Content starts

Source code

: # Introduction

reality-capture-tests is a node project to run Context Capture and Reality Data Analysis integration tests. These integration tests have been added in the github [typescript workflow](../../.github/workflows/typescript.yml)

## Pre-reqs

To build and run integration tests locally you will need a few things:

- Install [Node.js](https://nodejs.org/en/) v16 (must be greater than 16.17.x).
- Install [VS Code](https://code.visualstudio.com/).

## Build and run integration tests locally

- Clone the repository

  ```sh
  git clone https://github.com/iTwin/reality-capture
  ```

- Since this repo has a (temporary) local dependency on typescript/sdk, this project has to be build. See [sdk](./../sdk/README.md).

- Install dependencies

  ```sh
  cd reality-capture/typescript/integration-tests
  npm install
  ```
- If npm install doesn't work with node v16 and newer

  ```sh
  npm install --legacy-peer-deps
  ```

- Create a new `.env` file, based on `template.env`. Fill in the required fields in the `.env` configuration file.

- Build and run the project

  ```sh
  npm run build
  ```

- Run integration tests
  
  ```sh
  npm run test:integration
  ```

Content ends
Content starts

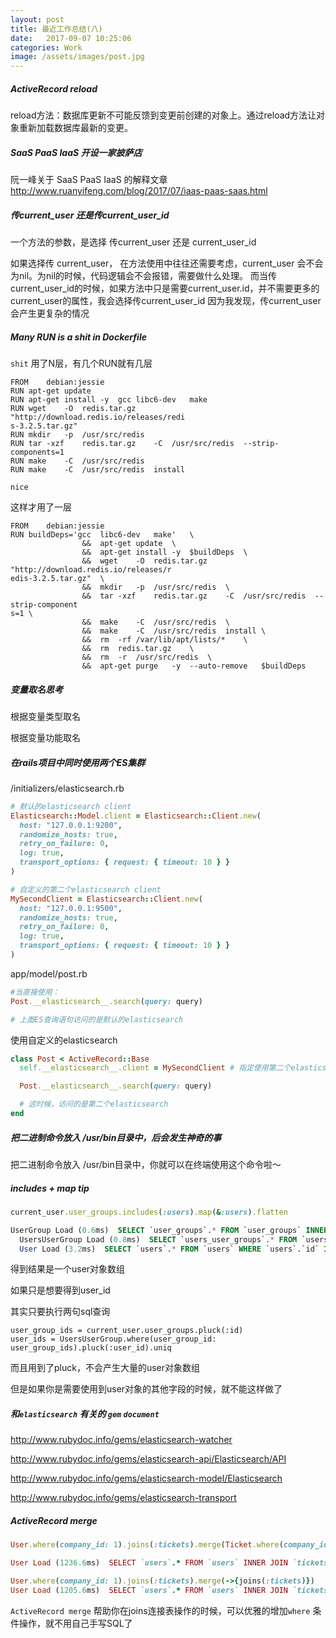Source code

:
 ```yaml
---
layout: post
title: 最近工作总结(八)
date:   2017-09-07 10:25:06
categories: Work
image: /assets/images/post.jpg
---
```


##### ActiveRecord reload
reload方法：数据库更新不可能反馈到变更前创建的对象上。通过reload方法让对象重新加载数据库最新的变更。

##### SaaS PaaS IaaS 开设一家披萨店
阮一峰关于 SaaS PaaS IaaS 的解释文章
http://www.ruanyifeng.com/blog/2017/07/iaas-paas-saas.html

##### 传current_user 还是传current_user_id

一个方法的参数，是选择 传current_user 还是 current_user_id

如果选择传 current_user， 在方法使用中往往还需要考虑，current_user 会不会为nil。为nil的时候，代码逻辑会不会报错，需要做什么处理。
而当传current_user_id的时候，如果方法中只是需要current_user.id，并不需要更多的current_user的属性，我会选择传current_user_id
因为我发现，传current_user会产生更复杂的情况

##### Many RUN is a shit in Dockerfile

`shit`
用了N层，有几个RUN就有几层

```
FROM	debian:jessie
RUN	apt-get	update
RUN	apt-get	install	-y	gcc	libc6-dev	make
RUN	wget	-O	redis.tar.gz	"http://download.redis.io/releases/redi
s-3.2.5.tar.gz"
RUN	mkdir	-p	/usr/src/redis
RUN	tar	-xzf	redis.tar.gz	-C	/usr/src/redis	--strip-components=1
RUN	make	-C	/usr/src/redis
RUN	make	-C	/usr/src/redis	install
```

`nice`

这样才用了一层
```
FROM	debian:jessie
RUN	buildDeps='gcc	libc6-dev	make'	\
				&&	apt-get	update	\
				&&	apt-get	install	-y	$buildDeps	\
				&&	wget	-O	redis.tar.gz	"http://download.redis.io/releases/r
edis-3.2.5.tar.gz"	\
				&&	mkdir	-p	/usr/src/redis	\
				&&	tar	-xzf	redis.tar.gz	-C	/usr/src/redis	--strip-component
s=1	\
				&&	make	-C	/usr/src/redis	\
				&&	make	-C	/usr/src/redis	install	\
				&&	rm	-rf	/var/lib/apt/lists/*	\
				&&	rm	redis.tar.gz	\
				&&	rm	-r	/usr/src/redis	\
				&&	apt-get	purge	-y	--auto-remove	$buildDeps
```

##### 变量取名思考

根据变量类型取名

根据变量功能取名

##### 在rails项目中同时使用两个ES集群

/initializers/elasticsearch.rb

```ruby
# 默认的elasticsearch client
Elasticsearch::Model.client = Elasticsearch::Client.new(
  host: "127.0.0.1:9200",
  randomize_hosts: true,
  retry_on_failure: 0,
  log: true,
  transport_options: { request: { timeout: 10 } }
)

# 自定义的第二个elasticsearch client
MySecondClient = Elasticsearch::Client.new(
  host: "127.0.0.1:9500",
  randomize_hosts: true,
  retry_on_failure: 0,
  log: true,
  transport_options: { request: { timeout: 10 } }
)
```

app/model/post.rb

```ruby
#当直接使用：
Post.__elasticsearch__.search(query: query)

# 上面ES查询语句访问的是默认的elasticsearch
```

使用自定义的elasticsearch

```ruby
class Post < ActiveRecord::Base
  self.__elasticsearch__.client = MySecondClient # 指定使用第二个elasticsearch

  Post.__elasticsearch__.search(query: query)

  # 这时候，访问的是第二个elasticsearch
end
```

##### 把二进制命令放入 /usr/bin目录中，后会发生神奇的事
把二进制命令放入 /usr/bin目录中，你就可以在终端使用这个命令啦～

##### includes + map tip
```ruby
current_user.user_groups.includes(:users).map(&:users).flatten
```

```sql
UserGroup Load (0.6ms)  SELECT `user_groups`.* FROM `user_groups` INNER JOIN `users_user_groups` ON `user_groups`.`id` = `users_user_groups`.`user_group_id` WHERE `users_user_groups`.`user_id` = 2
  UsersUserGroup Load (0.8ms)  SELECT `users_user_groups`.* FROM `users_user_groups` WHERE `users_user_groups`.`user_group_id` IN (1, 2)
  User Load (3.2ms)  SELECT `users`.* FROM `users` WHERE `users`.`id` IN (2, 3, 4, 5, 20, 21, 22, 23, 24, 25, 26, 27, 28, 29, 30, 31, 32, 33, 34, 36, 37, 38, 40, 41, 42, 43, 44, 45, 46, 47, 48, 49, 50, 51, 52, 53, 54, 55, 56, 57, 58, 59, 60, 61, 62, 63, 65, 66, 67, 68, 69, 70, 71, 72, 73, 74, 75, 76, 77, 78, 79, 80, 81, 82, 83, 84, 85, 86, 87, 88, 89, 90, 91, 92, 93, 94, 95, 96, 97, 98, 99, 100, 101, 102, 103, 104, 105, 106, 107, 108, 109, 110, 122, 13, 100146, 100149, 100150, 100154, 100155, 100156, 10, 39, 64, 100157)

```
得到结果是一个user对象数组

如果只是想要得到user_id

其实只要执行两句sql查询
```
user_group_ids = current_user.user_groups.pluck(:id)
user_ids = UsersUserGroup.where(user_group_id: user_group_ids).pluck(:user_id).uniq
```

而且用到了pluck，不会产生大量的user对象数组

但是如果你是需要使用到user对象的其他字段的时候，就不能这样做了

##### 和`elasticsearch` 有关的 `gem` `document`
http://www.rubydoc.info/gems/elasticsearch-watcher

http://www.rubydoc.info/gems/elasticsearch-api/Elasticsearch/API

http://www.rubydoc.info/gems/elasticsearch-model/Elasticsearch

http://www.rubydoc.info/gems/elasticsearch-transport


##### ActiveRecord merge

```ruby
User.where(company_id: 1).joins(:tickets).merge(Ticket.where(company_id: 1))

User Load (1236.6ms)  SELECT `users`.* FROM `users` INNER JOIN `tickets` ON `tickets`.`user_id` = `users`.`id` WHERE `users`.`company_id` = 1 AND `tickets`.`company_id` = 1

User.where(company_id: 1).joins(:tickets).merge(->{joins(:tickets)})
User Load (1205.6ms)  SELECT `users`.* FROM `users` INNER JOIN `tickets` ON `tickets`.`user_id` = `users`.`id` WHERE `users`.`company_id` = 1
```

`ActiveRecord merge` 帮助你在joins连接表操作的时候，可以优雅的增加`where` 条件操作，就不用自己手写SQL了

Content ends
Content starts

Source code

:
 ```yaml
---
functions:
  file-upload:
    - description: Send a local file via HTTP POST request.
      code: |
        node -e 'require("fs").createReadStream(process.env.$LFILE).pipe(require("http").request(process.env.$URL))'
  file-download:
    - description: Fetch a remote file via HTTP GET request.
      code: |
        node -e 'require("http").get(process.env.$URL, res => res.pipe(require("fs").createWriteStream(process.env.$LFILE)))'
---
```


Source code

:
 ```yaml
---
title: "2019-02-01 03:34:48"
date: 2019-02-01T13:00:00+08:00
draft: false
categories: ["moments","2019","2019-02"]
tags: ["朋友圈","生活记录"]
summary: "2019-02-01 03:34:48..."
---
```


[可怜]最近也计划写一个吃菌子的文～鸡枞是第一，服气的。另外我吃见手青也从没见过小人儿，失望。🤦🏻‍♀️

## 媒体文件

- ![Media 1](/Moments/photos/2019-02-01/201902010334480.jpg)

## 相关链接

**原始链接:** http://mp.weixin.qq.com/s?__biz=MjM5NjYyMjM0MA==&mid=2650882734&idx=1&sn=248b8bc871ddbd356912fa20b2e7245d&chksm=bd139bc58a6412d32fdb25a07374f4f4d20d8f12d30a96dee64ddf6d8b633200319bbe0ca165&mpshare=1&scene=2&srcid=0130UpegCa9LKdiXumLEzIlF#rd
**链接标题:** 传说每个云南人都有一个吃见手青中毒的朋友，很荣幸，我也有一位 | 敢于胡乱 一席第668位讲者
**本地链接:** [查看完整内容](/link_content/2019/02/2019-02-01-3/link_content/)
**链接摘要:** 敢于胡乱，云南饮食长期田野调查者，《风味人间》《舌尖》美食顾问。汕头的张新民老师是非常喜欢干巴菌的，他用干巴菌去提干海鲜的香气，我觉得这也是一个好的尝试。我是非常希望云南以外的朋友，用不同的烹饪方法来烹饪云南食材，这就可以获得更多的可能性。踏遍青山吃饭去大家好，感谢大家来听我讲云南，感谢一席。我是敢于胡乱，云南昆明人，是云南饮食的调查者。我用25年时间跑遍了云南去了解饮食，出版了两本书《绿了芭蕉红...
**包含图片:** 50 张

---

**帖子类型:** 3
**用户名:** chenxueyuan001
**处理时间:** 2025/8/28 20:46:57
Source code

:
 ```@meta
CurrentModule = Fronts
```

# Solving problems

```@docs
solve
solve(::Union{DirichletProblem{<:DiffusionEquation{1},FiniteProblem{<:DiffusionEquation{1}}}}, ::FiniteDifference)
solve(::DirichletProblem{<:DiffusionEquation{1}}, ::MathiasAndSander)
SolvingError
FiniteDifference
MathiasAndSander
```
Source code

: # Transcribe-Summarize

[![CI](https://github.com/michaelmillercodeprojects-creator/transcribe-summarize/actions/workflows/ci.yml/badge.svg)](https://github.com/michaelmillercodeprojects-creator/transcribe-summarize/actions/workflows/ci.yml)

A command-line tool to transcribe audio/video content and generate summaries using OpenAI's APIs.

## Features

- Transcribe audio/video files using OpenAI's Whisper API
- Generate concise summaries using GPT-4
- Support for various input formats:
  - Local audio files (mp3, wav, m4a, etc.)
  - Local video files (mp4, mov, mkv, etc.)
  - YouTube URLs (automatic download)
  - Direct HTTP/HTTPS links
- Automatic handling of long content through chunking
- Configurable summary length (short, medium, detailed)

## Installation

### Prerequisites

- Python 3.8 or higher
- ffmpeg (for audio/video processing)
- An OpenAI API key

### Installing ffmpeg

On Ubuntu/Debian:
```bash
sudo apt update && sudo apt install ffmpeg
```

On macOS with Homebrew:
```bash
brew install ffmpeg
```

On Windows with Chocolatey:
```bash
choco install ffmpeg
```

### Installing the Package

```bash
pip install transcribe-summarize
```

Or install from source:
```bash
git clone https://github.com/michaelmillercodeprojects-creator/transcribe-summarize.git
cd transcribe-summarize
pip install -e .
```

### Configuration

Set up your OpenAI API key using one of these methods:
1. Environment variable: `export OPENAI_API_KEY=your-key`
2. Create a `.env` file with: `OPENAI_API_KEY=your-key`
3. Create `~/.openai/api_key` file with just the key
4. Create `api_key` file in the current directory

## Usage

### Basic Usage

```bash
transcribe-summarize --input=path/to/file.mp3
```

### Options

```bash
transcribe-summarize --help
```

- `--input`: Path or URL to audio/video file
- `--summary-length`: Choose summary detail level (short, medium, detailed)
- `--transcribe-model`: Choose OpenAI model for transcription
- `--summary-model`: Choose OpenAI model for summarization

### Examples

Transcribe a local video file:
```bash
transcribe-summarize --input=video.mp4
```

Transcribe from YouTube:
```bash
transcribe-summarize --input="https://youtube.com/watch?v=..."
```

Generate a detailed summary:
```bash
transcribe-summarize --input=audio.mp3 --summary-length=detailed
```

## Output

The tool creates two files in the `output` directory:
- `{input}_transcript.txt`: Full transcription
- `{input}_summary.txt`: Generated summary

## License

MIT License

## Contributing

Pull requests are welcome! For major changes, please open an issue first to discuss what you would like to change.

Content ends

Look over the listing above. Pick out and copy every line that includes "input".

- Support for various input formats:
transcribe-summarize --input=path/to/file.mp3
- `--input`: Path or URL to audio/video file
transcribe-summarize --input=video.mp4
transcribe-summarize --input="https://youtube.com/watch?v=..."
transcribe-summarize --input=audio.mp3 --summary-length=detailed
- `{input}_transcript.txt`: Full transcription
- `{input}_summary.txt`: Generated summary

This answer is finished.